La Stampa 22.3.18
I dati di Facebook condizionano il cliente elettore
di Massimiliano Panarari
Il
datagate si ingrossa sempre di più, trascinando nella polvere uno dei
pilastri di quel capitalismo delle piattaforme che si è incarnato nella
«quadriade» dei Gafa (Google, Apple, appunto Facebook, e Amazon). E
proprio mentre Davide Casaleggio – leader para-carismatico di una
forma-partito che alla comunicazione online deve tantissimo – celebra
sul Washington Post le sorti magnifiche e progressive della democrazia
orizzontale internettiana, destinata a scalzare la «castale» versione
delegata, ci troviamo di fronte all’emersione di alcune evidenze del
lato oscuro del web. E precisamente da qui provengono talune delle
molteplici minacce che le nostre affaticate democrazie liberali si
trovano a dover affrontare in questi anni, ampiamente sottovalutate
dalle classi politiche «di sistema», e altrettanto largamente sfruttate,
in tutta probabilità, da parte almeno di quelle anti-establishment.
L’affaire
Cambridge Analytica rappresenta la punta avanzata (nella fattispecie,
degenerata) del matrimonio tra strategie di marketing e sviluppo
tecnologico, a cui va ricondotta la capacità delle piattaforme digitali
di acquisire notizie sempre più dettagliate sui propri utilizzatori e
clienti. Queste informazioni personali alimentano l’attività di analisi e
studio dei Big Data, i complessi e giganteschi aggregati di dati –
bisognosi di trattazione mediante algoritmi e tecniche informatiche
sofisticate perché enormemente più grandi dei consueti database – con i
quali si va molto oltre quella tradizionale suddivisione degli elettori
secondo classi socio-demografiche e categorie professionali su cui a
lungo si sono costruiti il proselitismo e la comunicazione dei partiti
durante il secondo Novecento. E si entra così nello stadio della
propaganda computazionale, che consente di effettuare la
«superprofilazione». Ogni giorno, navigando sulla rete e interagendo sui
social network, gli utenti riversano maree di informazioni sulle
proprie preferenze e stili di comportamento; e lo fanno, non di rado, in
maniera totalmente inconsapevole, non leggendo le informative oppure
dando con leggerezza il proprio consenso per poter utilizzare qualche
app (com’è avvenuto nel caso di cui si parla in questi giorni). Si
possono così stabilire delle correlazioni estremamente precise e
minuziose perché basate su set vastissimi di dati anziché su campioni
statistici; e ne deriva, quindi, la possibilità di effettuare previsioni
sempre più attendibili e accurate sul comportamento dei soggetti.

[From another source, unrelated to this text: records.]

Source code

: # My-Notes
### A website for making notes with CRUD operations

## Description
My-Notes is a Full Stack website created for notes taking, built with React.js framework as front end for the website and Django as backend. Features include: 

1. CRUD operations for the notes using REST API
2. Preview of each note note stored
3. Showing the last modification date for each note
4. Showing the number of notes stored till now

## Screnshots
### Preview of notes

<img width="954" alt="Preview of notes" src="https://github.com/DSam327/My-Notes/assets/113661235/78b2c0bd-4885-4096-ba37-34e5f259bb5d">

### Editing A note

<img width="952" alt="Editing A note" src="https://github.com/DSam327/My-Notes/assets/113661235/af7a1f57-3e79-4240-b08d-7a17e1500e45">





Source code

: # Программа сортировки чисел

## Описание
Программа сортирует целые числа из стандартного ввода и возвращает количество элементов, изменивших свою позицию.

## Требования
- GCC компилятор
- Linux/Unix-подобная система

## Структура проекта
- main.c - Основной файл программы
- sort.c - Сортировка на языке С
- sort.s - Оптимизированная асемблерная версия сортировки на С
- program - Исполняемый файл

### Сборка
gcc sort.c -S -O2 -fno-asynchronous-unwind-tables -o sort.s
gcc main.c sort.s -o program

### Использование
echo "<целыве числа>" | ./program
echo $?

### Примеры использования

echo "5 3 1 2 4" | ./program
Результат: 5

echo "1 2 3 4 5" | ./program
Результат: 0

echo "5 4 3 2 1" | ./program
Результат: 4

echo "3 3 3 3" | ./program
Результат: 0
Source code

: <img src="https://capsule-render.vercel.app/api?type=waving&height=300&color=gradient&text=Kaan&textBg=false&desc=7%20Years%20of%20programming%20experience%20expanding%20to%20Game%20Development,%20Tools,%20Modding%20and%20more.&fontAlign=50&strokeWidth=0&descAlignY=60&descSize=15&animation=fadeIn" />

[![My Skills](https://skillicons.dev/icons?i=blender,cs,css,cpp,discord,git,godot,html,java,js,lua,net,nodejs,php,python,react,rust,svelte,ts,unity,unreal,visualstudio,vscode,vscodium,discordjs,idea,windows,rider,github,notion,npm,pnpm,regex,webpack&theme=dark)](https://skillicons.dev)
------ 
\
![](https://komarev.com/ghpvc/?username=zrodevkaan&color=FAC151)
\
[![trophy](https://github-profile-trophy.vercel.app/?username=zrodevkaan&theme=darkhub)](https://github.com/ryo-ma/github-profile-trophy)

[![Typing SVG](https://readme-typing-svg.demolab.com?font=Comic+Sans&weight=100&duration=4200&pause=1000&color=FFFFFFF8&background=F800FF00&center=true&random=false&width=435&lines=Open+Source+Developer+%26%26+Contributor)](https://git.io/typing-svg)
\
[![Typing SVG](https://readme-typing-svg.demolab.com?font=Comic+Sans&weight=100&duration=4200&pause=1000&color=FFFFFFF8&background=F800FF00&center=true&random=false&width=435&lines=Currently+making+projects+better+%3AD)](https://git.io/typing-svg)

Attraverso le tecniche di data mining si rivela così possibile delineare
la propensione di voto del singolo individuo, e con quelle di
microtargeting focalizzare la comunicazione per fargli arrivare messaggi
iperpersonalizzati. Come pure «spacchettare» e differenziare lo stesso
messaggio, inviandolo in modo ancora più mirato ai destinatari già
individuati come propensi a seconda del sottogruppo socioculturale a cui
appartengono.
Vista la pervasività delle tecnologie digitali
nella nostra vita, e la valenza dei social media di dispensatori
praticamente esclusivi di news per tanti dei loro fruitori, alla
categoria di cittadini-elettori dovremmo affiancare quella di
utenti-elettori. L’ennesima metamorfosi di quell’idea di opinione
pubblica su cui si fondano i nostri fragili (e irrinunciabili) sistemi
politici rappresentativi, le cui classi dirigenti si sono rivelate
impreparate, una volta di più, ad affrontare una mutazione di grande
portata. Il «Leviatano 3.0» (i colossi high-tech), nei suoi momenti di
scontro con quello «1.0» (lo Stato nazione), si è largamente avvalso
della narrazione della Rete come infinita e immateriale casa di vetro –
tante sono le conferenze in materia di Mark Zuckerberg. Centinaia di
migliaia di iscritti a Facebook si sono ritrovati invece dentro a un
Panopticon. Ed è proprio questa dimensione al tempo stesso «totalitaria»
e assai strumentale dell’ideologia della trasparenza che oggi, al
cospetto del suo evidente naufragio – tra black propaganda, disprezzo
della privacy e occultamento dei profitti in vari paradisi fiscali –
andrebbe rimessa con forza in discussione nel discorso pubblico.